Based on the trailers, WandaVision is likely an exploration of how poorly Wanda is coping with Vision's death, perhaps creating a cheerful fake reality as a result. In one trailer, Wanda tells a somehow alive Vision, "This is our home now" as she magics them to look like a black-and-white I Love Lucy couple. Kathryn Hahn's mysterious "Nosy Neighbor" reminds Vision he's dead, which seems to shock him. That same neighbor asks why they don't have kids, and in the next shot they're suddenly dancing with twin sons. Eventually, we see Monica sucked into what appears to be Wanda's bubbled reality. Like Vision, Monica can't seem to remember who she is once inside. And a brief glitch shows that Wanda and Vision's "house" may just be a hollow structure in the middle of nowhere.

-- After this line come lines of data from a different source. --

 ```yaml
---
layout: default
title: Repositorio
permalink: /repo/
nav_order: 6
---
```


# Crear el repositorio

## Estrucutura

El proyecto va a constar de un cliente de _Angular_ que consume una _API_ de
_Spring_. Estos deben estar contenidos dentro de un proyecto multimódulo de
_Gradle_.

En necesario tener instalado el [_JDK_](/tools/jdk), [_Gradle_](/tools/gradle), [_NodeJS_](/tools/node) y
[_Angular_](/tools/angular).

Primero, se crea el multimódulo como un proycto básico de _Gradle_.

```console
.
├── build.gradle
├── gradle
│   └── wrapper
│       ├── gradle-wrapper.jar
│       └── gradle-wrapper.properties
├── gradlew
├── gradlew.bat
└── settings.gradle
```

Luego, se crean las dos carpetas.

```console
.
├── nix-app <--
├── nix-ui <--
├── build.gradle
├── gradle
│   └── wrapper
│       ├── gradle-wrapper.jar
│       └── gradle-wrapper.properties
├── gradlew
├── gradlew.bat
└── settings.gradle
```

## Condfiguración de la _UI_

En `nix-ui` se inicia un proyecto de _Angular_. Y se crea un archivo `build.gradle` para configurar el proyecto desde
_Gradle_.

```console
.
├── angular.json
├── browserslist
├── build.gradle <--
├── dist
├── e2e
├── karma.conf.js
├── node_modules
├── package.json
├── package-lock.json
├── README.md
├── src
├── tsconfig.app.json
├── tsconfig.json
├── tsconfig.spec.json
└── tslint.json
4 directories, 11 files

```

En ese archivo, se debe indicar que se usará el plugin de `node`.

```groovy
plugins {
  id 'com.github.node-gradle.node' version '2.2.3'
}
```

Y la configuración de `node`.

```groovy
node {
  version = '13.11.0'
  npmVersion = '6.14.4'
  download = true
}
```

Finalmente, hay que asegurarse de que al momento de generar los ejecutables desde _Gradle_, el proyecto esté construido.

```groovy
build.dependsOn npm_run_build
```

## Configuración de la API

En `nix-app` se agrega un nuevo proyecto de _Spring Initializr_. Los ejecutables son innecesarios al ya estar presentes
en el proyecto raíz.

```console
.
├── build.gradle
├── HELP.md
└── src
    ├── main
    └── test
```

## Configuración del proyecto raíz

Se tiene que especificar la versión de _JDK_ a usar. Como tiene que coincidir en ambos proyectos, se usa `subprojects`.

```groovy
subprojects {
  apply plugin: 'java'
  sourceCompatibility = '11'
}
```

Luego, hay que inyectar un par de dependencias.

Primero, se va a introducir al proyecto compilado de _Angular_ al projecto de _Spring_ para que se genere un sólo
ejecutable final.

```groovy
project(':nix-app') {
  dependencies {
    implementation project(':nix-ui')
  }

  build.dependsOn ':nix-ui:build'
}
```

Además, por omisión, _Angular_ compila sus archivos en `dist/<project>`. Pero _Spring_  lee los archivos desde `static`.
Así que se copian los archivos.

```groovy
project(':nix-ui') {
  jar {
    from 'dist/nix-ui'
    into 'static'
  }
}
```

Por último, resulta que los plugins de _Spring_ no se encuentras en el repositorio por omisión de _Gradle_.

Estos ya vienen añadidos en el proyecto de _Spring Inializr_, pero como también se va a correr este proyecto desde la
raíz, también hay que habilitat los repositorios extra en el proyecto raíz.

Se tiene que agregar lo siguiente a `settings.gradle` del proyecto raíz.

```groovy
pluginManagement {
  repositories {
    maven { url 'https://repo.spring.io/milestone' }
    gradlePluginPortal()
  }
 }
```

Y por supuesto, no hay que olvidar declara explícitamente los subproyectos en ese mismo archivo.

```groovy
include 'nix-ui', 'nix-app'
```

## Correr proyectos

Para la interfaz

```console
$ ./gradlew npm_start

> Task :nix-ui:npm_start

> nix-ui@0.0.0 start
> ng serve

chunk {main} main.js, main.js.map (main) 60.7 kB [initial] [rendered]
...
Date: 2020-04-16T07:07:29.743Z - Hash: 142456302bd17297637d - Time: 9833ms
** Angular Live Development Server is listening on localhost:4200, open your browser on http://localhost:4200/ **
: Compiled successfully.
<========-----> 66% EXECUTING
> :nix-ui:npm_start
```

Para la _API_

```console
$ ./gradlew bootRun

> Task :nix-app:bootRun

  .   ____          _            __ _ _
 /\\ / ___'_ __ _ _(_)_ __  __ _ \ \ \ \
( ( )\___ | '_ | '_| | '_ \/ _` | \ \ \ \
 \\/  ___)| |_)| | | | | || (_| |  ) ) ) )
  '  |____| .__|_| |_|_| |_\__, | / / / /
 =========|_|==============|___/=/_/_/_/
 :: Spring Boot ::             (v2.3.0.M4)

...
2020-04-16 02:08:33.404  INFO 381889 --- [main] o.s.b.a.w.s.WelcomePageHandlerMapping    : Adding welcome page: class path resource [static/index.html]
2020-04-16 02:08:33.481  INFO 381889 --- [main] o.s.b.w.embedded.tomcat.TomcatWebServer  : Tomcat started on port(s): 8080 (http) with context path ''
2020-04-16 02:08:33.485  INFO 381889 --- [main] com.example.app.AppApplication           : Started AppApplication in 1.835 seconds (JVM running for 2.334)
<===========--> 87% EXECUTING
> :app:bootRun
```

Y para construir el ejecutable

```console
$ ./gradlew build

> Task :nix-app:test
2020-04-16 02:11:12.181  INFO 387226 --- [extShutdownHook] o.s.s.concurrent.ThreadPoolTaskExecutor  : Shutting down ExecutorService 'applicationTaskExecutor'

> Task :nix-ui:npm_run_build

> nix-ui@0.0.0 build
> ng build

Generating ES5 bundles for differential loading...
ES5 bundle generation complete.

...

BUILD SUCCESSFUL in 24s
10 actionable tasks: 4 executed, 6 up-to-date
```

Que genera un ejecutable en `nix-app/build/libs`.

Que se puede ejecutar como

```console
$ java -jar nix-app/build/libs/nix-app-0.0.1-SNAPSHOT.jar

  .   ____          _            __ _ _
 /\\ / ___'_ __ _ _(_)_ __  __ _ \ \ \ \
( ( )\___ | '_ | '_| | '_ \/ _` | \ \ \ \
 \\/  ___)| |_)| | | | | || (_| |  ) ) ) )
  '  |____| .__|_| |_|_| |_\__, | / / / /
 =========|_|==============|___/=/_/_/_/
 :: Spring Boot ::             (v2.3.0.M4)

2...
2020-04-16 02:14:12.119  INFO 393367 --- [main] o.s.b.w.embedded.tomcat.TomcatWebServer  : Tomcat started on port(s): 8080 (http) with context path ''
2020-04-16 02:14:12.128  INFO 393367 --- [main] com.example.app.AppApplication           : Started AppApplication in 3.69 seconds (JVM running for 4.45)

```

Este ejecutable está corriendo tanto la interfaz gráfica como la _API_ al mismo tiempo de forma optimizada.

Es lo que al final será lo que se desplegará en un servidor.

It's all very strange, but these events have a basis in the comics. In issues published in the 1970s, Wanda and Vision did fall in love and temporarily left the Avengers to enjoy suburbia together. Under the guidance of a witch named Agatha Harkness — the likely identity of Hahn's character — Wanda even learned how to magically create twin sons, Billy and Tommy. (The procedure involved using shards from the demon Mephisto, who fans believe could be the villain in Doctor Strange in the Multiverse of Madness or Spider-Man 3).

They were all a happy family for a while, but Wanda's mental health started to deteriorate after a complicated series of events. (It's a lot, but among other things: she and Vision broke up, he died, and their children disappeared after she finally acknowledged they weren't real.) Then in House of M, Agatha wiped Wanda's memory to save her from the pain. But that just led to Wanda creating a whole new, terrible reality to try and bring her sons back. After a ton of bloodshed, the Avengers eventually righted everything. Wanda left the team for a while, Billy and Tommy were reincarnated as real boys (unrelated to one another), and they went on to lead the reality-hopping Young Avengers team with Miss America.

Clearly there are threads of all those stories in WandaVision. Miss America is in Doctor Strange 2, so WandaVision is likely the start of an eventual Young Avengers film. In the comics, it was Billy and Tommy's deaths that led to Wanda busting open the multiverse, but in WandaVision it's likely Vision's death that triggers it. We also know that Disney now owns the rights to the X-Men, which played a major role in the House of M storyline. Is it possible Wanda opens up the multiverse in an attempt to bring Vision back, and that's how the X-Men are incorporated into the MCU? It's unclear, but it seems like behind all the cute sitcom references, WandaVision is really a story about Wanda's grief.